Darkness had long since fallen when we reached an island near the point where we had entered the lake. In a driving rain we pitched our camp. For supper we had the last of the little stock of fish that we had been able to dry. This meant that, in addition to our stock of tea, the only food we had left on hand was sixteen pounds of pea meal. But we did not worry. We were going home. And on Monday morning, September 21st, though the wind was again blowing a gale, and the passage among the spray-covered rocks was filled with risk, we paddled over to the mainland, ready to begin our race for life down the trail we had fought so hard to ascend.

XII. THE BEGINNING OF THE RETREAT

Upon reaching the mainland we stopped to assort and dry our baggage. All of us felt we had entered upon a race against starvation, and everything that was not strictly necessary to aid our progress to Northwest River Post we threw away. In addition to many odds and ends of clothing we abandoned about three pounds of tea. Tea was the one thing of which we had carried an abundance, and though we had used it freely, we had more than we deemed necessary to carry us through.

While we were nearing the shore, we sighted three little ducklings bobbing up and down in the tumbling waves and repeatedly diving. They were too far off to reach with a pistol, and Hubbard took his rifle. It seemed almost like attacking a fly with a cannon, but with our thoughts on grub, none of us was impressed with its incongruity then. After Hubbard had fired two or three shots, one of the ducklings suddenly turned over. We paddled to it with feverish haste, and found that it had been stunned by a ball that had barely grazed its bill. It was a lucky shot; for if the bullet had gone through the duckling's body there would have been little left of it to eat.

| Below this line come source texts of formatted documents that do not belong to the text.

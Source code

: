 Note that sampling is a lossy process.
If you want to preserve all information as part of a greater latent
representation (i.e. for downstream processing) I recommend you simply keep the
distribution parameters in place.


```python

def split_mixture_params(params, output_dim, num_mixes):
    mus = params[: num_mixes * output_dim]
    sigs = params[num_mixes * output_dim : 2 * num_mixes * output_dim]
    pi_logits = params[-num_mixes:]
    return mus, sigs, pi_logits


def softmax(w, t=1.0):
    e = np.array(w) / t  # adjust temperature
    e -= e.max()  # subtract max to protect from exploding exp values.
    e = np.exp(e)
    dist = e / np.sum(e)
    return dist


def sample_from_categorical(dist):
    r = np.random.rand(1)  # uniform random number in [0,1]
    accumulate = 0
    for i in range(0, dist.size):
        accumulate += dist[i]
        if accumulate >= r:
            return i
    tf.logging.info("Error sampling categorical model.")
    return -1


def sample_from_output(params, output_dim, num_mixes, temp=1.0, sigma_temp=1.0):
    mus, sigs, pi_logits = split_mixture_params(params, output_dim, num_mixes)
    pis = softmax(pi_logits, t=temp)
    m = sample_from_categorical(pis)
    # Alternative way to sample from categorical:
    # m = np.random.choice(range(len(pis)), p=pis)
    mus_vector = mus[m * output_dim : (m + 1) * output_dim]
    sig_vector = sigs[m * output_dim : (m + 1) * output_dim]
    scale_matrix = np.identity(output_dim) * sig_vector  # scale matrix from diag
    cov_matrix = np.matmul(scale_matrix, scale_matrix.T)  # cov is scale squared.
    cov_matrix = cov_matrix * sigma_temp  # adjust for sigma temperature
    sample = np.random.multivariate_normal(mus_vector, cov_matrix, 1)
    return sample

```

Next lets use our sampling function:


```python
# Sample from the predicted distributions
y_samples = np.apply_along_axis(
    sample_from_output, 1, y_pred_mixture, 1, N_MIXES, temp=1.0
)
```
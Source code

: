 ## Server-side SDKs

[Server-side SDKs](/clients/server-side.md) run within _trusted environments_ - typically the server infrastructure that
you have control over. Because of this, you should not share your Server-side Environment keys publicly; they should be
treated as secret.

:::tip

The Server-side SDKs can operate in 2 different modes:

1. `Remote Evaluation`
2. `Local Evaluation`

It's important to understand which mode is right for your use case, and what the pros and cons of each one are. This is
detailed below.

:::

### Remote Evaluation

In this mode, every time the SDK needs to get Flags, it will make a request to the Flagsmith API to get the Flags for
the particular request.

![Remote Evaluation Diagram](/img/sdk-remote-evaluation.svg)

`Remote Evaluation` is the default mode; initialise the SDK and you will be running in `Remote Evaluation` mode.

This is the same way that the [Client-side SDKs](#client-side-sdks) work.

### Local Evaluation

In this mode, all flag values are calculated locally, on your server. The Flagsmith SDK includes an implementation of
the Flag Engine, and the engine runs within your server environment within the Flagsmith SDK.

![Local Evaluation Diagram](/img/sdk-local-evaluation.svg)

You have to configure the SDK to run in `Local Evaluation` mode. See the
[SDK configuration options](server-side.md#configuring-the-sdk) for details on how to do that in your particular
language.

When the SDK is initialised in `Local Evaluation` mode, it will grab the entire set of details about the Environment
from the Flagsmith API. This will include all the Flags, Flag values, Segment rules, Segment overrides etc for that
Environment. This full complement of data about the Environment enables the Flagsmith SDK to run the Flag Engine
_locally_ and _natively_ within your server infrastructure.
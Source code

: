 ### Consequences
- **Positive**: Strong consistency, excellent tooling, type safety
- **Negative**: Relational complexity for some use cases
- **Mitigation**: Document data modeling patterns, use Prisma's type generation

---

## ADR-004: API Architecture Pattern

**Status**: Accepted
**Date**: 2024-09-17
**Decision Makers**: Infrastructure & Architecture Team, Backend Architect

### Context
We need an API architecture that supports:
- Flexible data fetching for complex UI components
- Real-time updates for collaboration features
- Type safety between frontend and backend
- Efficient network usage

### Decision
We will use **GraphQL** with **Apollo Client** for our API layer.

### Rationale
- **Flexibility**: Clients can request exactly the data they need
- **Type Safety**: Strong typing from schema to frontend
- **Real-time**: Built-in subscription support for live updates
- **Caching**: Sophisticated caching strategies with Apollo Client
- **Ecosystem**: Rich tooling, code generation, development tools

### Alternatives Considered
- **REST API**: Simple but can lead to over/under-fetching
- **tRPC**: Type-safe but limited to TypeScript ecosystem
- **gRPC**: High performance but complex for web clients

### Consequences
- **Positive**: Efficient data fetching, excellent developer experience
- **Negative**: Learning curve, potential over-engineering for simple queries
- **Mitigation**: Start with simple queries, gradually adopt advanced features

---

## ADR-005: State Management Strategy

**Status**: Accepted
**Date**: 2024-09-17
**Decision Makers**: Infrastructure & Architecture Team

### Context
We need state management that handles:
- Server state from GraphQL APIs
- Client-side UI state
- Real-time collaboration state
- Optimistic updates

While George and I were drying the camp equipment, Hubbard caught five small trout in the stream that emptied into the lake at this point—the stream we had followed down. These fish we ate for luncheon. Once more ready to start, we pushed up the stream to the place where we had last camped before reaching the lake, and there we again pitched our tent. For supper we made soup of the duckling. It was almost like coming home to reach this old camping ground, and it cheered us considerably. The first day of the forty-mile portage we had to make before reaching fairly continuous water had been, as a whole, depressing. Rain, accompanied by a cold wind, began to fall early in the afternoon. The weather was so cold, in fact, that the trout would not rise after we caught the five near the lake, and this made us uneasy as to how the fishing would prove farther down the trail. The day's journey, moreover, had made it clear, in spite of our efforts to hide the fact from one another, that we were much weaker than when we last had made portages. We had reached the stage where none of us could carry the canoe alone. Decidedly we were not the same men that had set out so blithely from the post eight weeks before. As for myself, I had shortened my belt thirteen inches since July 15th.

It became the custom now for George and me to go ahead with the canoe for a mile or so while Hubbard brought forward in turn each of the three packs for about an eighth of a mile. Then George and I would return to him, and, each taking a pack, we would advance to the place where the canoe had been left. Sometimes, however, this routine was varied, Hubbard now and then helping George with the canoe while I juggled with the packs until they returned to me. Despite the fact that we had fewer as well as lighter packs to carry than on the up trail, our progress was slower because of our increasing weakness. Whereas it had taken us three days on the up trail to portage the fifteen miles between Lake Mary and Windbound Lake, it now took us five days to cover the same ground.

On Tuesday, the 22d, the second day of our portage, it rained all the time, and for the greater part of the day we floundered through marshes and swamps. We caught no fish and killed no game. Hubbard tried to stalk a goose in a swamp, wading above his knees in mud and water to get a shot; but he finally had to fire at such long range that he missed, and the bird flew away, to our great disappointment. Our day's food consisted of half a pound of pea meal for each man. During the day Hubbard had an attack of vomiting, and at night, when we reached our second camping ground above the lake, we were all miserable and thoroughly soaked, though still buoyed up by the knowledge that we were going home.